** What to work on **
Among the entries below, find the lines with "export" and copy them.

** Given data **
++++++++++++++++++++

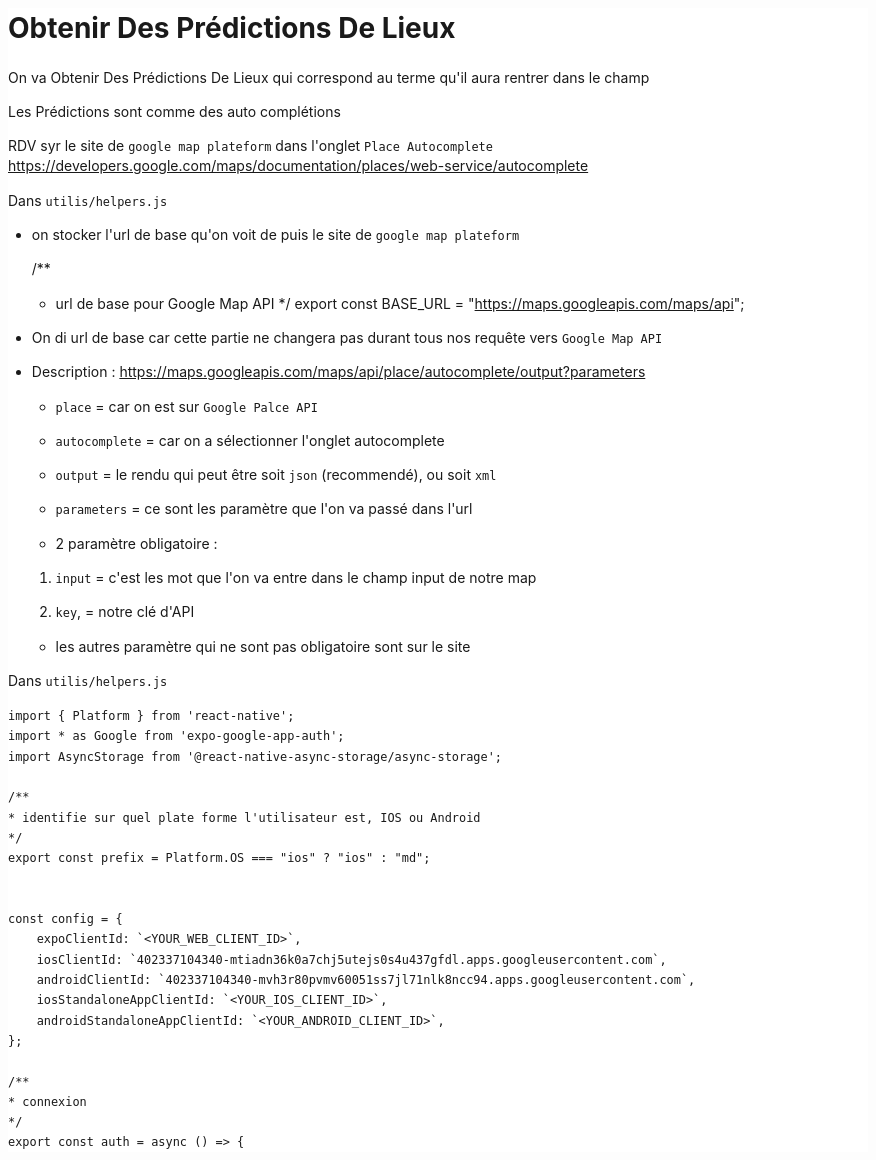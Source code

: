 # Obtenir Des Prédictions De Lieux

On va Obtenir Des Prédictions De Lieux qui correspond au terme qu'il aura rentrer dans le champ

Les Prédictions sont comme des auto complétions

RDV syr le site de `google map plateform` dans l'onglet `Place Autocomplete` https://developers.google.com/maps/documentation/places/web-service/autocomplete


Dans `utilis/helpers.js`

- on stocker l'url de base qu'on voit de puis le site de `google map plateform`

    /**
    * url de base pour Google Map API
    */
    export const BASE_URL = "https://maps.googleapis.com/maps/api";

- On di url de base car cette partie ne changera pas durant tous nos requête vers `Google Map API` 

- Description : https://maps.googleapis.com/maps/api/place/autocomplete/output?parameters

    - `place` = car on est sur `Google Palce API`

    - `autocomplete` = car on a sélectionner l'onglet autocomplete 

    - `output` = le rendu qui peut être soit `json` (recommendé), ou soit `xml`

    - `parameters` = ce sont les paramètre que l'on va passé dans l'url

    - 2 paramètre obligatoire : 

    1) `input` = c'est les mot que l'on va entre dans le champ input de notre map

    2) `key`, = notre clé d'API

    - les autres paramètre qui ne sont pas obligatoire sont sur le site 

Dans `utilis/helpers.js`

    import { Platform } from 'react-native';
    import * as Google from 'expo-google-app-auth';
    import AsyncStorage from '@react-native-async-storage/async-storage';

    /**
    * identifie sur quel plate forme l'utilisateur est, IOS ou Android
    */
    export const prefix = Platform.OS === "ios" ? "ios" : "md";


    const config = {
        expoClientId: `<YOUR_WEB_CLIENT_ID>`,
        iosClientId: `402337104340-mtiadn36k0a7chj5utejs0s4u437gfdl.apps.googleusercontent.com`,
        androidClientId: `402337104340-mvh3r80pvmv60051ss7jl71nlk8ncc94.apps.googleusercontent.com`,
        iosStandaloneAppClientId: `<YOUR_IOS_CLIENT_ID>`,
        androidStandaloneAppClientId: `<YOUR_ANDROID_CLIENT_ID>`,
    };

    /**
    * connexion
    */
    export const auth = async () => {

++++++++++++++++++++

** Output of the task **
    export const BASE_URL = "https://maps.googleapis.com/maps/api";
    export const prefix = Platform.OS === "ios" ? "ios" : "md";
    export const auth = async () => {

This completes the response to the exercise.